• [EXERCISE INSTRUCTIONS]: For the word "lstlisting", search the records and show each line in which it occurs.

Data excerpts
*** Block opens ***
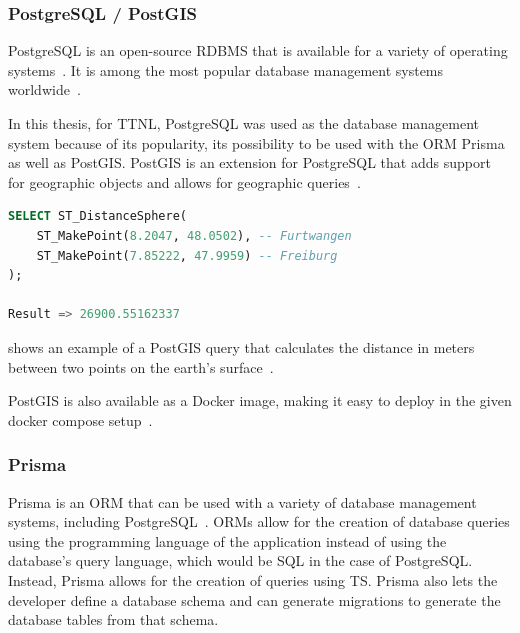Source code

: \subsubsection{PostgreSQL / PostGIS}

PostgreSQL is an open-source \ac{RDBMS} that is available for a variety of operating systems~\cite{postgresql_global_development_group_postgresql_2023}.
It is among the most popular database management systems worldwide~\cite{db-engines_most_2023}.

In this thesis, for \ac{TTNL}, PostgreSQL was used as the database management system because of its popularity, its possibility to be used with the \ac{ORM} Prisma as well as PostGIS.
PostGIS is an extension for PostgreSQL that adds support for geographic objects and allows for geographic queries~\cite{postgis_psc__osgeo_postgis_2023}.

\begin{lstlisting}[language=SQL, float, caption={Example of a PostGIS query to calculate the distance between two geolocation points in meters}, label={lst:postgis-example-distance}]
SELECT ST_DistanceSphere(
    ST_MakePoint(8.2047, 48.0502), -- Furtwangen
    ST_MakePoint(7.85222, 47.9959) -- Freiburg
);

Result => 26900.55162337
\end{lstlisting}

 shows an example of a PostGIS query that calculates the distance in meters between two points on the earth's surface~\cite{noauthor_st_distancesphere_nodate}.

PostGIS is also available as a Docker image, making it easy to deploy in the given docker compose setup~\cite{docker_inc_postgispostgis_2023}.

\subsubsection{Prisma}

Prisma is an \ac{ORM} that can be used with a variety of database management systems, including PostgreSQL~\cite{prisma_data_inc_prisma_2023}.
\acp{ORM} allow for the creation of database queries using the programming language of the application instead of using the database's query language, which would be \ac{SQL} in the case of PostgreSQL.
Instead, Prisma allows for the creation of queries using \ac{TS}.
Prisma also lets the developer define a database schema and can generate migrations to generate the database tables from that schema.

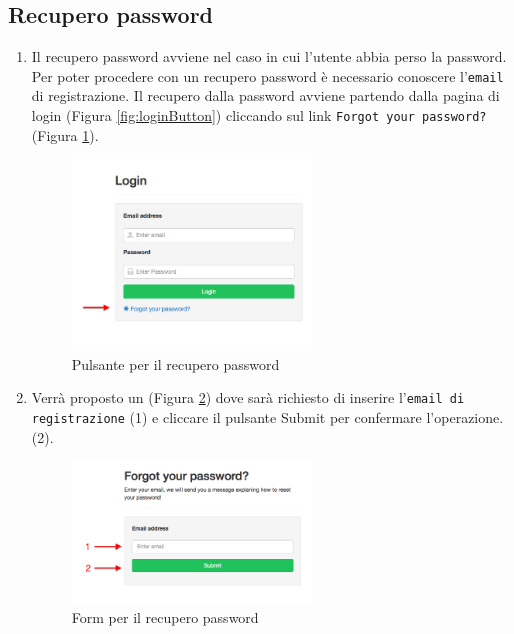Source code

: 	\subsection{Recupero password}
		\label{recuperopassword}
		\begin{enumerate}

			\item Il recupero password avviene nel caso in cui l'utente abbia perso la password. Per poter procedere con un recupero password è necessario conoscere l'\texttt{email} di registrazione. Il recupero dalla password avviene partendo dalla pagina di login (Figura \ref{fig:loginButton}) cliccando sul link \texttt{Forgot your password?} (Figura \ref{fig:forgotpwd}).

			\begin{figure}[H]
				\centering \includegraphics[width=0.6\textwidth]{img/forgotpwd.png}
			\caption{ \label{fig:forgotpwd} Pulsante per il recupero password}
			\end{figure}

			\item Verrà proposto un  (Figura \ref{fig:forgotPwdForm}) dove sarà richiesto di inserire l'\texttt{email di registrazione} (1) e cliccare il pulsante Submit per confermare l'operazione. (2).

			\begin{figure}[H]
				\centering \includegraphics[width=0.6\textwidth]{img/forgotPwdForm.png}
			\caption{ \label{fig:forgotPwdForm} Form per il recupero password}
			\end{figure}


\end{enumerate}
*** Block closes ***
• [SOLUTION TO THIS EXERCISE]:
\begin{lstlisting}[language=SQL, float, caption={Example of a PostGIS query to calculate the distance between two geolocation points in meters}, label={lst:postgis-example-distance}]
\end{lstlisting}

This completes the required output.